Just in time for Election Day: ASU's Morrison Institute releases a report showing that a majority of Arizonans want non-partisan and open primaries. Here's the press release:
Arizonans go to the polls Tuesday to cast ballots in the primary election, but an overwhelming percentage of state voters believe the time has come for both open and nonpartisan primaries, according to a new poll.
A recent survey conducted on behalf of Morrison Institute for Public Policy by Knowledge Networks measured how voters felt about a number of issues, including Arizona’s primary system. Results showed that three-quarters of Arizona voters favor a primary election in which the two candidates — regardless of party affiliation — who receive the largest number of votes face off in the general election.

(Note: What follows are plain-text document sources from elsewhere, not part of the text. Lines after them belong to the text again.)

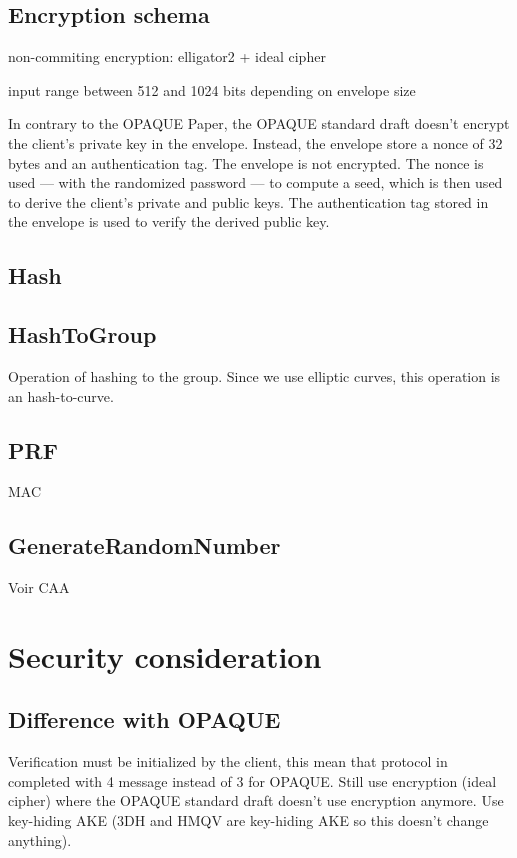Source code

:\documentclass[../report.tex]{subfiles}
\begin{document}
\subsection{Encryption schema}
non-commiting encryption: elligator2 + ideal cipher

input range between 512 and 1024 bits depending on envelope size


In contrary to the OPAQUE Paper, the OPAQUE standard draft doesn't encrypt the client's private key in the envelope.
Instead, the envelope store a nonce of 32 bytes and an authentication tag. The envelope is not encrypted.
The nonce is used --- with the randomized password --- to compute a seed, which is then used to derive the client's private and public keys. The authentication tag stored in the envelope is used to verify the derived public key.


\subsection{Hash}

\subsection{HashToGroup}
Operation of hashing to the group. Since we use elliptic curves, this operation is an hash-to-curve.


\subsection{PRF}
MAC

\subsection{GenerateRandomNumber}
Voir CAA





\section{Security consideration}

\subsection{Difference with OPAQUE} %

Verification must be initialized by the client, this mean that protocol in completed with 4 message instead of 3 for OPAQUE.
Still use encryption (ideal cipher) where the OPAQUE standard draft doesn't use encryption anymore.
Use key-hiding AKE (3DH and HMQV are key-hiding AKE so this doesn't change anything).
\end{document}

This change is favored across party lines and among all age groups.
“This survey shows there is significant dissatisfaction with at least some parts of Arizona’s current primary election process,” said David Daugherty, director of research at Morrison Institute.
More than six in 10 Arizona voters prefer open primaries with all candidates listed on the ballot but without party designation. Independents were most likely to prefer such a primary (71%), with Democrats the least favorable to the change (54%).
Presently, Arizona holds semi-open/closed party primaries. Republican voters are restricted to the Republican ballot, and Democrats are limited to the Democratic ballot. Candidates are divided by political affiliation, with the candidates receiving the most votes from their respective party facing off in the November general election.
Independents (those not aligned with or identified as a member of a major political party) can vote in Arizona primaries, however, only on
a single ballot, such as either the Republican or Democrat contest.
Many independents find Arizona’s primary rules confusing and opt to miss the primary even though most of Arizona’s legislative districts are considered “safe districts,” meaning the primary often essentially determines the winner since the districts are either heavily Republican or heavily Democratic in voter registration.
According to the Arizona Indicators Panel survey, 86% of voters said Arizona should have an outright open primary, where anyone can vote for any candidate, regardless of political party. This change is favored by large majorities of all age groups and all political affiliations.
Findings in the survey are a statewide representative sample based on the responses of 614 Arizonans from July 16 through Aug. 6, as part of the Arizona Indicators Panel.